End stage liver disease

@twocatmama, Welcome to Connect. I am a transplant recipient. 10 years ago I received both a liver and a kidney trnsplant due to PSC (Primary Sclerosing Cholangitis) I had 3 of the symptoms that your loved one is experiencing. It doesn't seem to matter what name is given for the liver disease, or whether it has no known cause (idiopathic liver disease) like your loved one, the symptoms are commom for all of us.

Is your loved one receiving care for his liver disease? Is he being consideded for a liver transplant? What are some questions that you would like to ask?

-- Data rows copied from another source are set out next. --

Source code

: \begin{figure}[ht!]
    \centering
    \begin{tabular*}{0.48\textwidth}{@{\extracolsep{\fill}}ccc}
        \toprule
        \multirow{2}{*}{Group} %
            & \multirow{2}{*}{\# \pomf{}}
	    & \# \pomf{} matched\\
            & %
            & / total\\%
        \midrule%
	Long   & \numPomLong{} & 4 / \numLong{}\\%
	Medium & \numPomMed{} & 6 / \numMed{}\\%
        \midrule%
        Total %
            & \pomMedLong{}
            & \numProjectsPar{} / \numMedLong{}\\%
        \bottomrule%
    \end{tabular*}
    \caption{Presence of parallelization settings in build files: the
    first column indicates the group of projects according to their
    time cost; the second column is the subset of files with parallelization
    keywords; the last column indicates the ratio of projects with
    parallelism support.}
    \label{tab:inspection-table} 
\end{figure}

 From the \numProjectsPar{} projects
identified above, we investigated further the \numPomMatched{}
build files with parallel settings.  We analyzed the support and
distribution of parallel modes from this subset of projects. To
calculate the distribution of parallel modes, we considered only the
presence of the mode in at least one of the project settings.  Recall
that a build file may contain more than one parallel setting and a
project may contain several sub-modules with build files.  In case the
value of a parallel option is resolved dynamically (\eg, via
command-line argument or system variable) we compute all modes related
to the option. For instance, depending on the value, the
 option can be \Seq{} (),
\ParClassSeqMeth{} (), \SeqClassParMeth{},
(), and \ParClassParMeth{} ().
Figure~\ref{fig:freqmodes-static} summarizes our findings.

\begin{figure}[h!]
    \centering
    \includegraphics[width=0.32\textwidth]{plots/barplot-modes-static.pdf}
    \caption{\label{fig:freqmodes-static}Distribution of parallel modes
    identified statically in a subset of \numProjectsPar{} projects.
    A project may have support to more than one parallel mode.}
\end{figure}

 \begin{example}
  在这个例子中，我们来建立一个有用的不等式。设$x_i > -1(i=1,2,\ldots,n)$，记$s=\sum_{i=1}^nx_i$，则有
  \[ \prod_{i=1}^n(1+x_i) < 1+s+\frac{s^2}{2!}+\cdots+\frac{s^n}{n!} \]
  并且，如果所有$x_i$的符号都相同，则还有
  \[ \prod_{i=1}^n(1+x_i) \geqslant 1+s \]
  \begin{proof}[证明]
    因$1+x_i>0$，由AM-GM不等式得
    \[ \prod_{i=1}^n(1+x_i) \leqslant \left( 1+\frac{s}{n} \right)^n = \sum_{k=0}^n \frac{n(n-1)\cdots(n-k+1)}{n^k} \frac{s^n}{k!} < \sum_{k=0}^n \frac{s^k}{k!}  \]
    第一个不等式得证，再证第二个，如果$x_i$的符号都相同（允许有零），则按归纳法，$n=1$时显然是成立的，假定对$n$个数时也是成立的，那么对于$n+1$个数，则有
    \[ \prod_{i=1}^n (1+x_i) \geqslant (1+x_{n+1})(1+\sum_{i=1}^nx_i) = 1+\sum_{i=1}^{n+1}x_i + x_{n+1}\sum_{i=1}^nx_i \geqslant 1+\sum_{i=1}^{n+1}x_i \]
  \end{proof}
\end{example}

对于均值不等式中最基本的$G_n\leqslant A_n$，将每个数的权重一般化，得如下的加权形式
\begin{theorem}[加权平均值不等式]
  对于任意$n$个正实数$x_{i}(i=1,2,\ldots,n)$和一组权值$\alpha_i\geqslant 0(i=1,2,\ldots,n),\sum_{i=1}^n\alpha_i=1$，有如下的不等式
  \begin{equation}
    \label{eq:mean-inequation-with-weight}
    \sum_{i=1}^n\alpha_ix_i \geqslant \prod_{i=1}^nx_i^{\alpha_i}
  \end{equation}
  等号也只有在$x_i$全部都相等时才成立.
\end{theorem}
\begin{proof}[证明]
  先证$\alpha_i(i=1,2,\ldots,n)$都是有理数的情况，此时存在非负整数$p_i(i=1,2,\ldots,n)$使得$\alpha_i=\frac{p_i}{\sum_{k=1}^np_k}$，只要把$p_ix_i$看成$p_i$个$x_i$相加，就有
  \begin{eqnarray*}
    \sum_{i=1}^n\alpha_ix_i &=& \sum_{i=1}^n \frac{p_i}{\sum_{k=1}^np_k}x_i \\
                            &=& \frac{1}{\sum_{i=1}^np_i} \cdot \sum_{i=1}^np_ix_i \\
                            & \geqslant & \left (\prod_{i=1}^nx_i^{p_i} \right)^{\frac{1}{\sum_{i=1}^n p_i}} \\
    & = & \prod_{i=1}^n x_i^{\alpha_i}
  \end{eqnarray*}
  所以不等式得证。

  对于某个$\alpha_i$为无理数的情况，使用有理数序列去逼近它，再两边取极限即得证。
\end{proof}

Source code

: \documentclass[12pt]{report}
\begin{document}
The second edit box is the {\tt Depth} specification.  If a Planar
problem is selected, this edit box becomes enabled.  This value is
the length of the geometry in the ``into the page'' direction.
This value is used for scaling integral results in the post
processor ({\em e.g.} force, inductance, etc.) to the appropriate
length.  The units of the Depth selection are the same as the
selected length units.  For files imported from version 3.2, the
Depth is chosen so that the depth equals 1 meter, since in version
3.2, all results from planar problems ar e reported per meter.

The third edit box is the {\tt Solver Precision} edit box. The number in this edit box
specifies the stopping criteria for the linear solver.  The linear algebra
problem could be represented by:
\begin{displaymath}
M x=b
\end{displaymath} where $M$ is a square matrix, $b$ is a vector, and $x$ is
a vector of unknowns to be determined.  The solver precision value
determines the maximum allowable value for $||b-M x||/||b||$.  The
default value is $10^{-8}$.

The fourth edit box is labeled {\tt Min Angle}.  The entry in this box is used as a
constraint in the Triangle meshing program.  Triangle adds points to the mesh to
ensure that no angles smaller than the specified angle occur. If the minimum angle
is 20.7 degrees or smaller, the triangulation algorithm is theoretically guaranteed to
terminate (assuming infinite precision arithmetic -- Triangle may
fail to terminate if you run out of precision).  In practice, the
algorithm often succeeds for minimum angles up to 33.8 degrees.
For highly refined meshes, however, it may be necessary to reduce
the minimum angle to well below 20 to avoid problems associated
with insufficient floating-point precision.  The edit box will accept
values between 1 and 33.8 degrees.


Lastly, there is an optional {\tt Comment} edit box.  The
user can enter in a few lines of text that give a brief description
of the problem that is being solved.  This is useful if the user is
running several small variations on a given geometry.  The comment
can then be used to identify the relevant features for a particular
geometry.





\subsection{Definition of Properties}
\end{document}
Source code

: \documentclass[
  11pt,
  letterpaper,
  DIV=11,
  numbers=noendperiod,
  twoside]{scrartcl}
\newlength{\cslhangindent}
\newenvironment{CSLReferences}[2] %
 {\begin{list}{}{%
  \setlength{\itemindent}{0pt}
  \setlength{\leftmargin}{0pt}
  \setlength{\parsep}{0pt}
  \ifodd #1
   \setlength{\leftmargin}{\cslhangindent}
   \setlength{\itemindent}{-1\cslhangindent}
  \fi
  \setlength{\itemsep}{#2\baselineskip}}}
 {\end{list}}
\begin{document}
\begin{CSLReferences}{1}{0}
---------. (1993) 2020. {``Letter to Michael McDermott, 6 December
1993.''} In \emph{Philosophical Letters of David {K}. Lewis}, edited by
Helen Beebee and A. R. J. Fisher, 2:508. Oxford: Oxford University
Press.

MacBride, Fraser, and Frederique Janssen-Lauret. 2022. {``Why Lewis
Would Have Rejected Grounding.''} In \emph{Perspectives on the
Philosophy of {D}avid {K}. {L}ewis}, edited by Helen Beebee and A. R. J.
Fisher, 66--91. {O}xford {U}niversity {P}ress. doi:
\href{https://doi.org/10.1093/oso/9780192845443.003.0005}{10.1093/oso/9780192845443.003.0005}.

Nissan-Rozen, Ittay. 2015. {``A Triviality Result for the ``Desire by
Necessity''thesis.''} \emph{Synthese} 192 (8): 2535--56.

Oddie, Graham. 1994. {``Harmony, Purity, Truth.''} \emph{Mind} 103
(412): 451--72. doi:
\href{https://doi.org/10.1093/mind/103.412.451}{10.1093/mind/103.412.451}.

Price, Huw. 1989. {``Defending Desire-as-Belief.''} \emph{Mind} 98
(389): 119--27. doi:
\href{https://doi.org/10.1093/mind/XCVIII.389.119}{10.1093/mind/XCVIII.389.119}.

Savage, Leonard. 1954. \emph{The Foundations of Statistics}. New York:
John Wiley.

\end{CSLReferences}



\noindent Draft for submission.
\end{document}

He is still being managed with diruetics, a thoracic catheter which we drain daily up to 1000 ml. He just feels terrible. He’s lost nearly 70 pounds and has neuropathy which causes him to walk very slowly with a cane. The condition hit him like a cyclone last October with no warning. He is being followed by a transplant hospital. Initially he was told he was good for 5 years, but they might be rethinking that now. Doctor said if the current treatment doesn’t work, they would consider a shunt before the transplant list. I think my question has to do with life after transplant,

@twocatmama, Unfortunately, no one can predict how long it will be until our liver fails to where we need a transplant. And no one has any promise of the outcome if /when we get one. I will share a little of my story
When my symptoms hit, they also hit with a vengence. I had no other health conditions, but my liver disease took both my liver and my kidney. I was placed on dialysis and had other interventions along the way. It was a difficult period of time for me and for my husband, my caregiver. My transplant team was exceptional in their knowledge and care that they provided. My family and friends gave me the strength to keep on going when I felt like I couldn't go anymore. One of my best decisions ever was when I said that I wanted to be evaluated for a transplant. Because of my transplant, I am healthy and active once again.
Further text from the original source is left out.